▸ **Instructions for the task**:
Using the records below, transcribe word for word the stretch from the line that contains "A person's magical" through the line that contains "- Refers to spiritual magic.", both end lines included, and nothing else.

──────────────────────────────

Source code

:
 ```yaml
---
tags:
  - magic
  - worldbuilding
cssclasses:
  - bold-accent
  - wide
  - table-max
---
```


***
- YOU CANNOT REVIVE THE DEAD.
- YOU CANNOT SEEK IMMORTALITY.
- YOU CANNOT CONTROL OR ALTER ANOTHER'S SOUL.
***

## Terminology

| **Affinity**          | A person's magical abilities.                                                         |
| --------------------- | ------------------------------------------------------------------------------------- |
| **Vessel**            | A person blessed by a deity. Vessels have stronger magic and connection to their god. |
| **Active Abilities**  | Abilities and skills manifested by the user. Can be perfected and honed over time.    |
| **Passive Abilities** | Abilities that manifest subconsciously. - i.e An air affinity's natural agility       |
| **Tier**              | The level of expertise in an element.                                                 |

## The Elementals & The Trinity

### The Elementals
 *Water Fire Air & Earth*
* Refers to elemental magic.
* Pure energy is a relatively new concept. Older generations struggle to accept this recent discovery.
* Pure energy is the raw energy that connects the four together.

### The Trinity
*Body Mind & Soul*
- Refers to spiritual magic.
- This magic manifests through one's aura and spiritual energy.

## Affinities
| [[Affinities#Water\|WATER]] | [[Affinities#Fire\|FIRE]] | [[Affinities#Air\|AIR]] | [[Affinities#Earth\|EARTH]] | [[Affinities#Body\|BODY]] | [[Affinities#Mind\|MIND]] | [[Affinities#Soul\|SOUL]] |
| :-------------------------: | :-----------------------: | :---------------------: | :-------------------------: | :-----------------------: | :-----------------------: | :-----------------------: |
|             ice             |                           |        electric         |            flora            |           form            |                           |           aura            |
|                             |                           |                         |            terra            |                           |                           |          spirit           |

──────────────────────────────

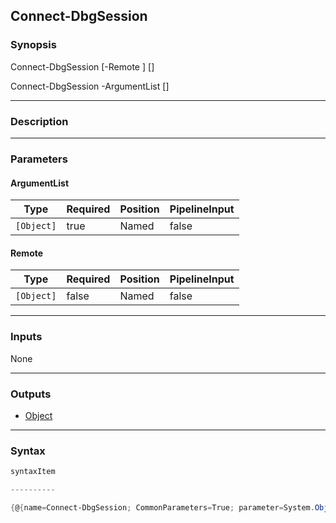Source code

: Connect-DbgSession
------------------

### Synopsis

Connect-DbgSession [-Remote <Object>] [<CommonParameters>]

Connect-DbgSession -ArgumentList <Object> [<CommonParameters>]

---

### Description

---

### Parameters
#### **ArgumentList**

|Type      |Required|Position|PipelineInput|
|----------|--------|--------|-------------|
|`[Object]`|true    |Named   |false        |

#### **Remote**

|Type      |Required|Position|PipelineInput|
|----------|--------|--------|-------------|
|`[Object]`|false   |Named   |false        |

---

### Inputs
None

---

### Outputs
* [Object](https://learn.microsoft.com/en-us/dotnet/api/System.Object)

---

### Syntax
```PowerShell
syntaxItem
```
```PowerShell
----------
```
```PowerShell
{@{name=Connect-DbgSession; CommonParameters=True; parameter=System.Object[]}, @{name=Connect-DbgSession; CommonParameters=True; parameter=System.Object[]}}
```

──────────────────────────────

▸ **Solved problem**:
| **Affinity**          | A person's magical abilities.                                                         |
| --------------------- | ------------------------------------------------------------------------------------- |
| **Vessel**            | A person blessed by a deity. Vessels have stronger magic and connection to their god. |
| **Active Abilities**  | Abilities and skills manifested by the user. Can be perfected and honed over time.    |
| **Passive Abilities** | Abilities that manifest subconsciously. - i.e An air affinity's natural agility       |
| **Tier**              | The level of expertise in an element.                                                 |

## The Elementals & The Trinity

### The Elementals
 *Water Fire Air & Earth*
* Refers to elemental magic.
* Pure energy is a relatively new concept. Older generations struggle to accept this recent discovery.
* Pure energy is the raw energy that connects the four together.

### The Trinity
*Body Mind & Soul*
- Refers to spiritual magic.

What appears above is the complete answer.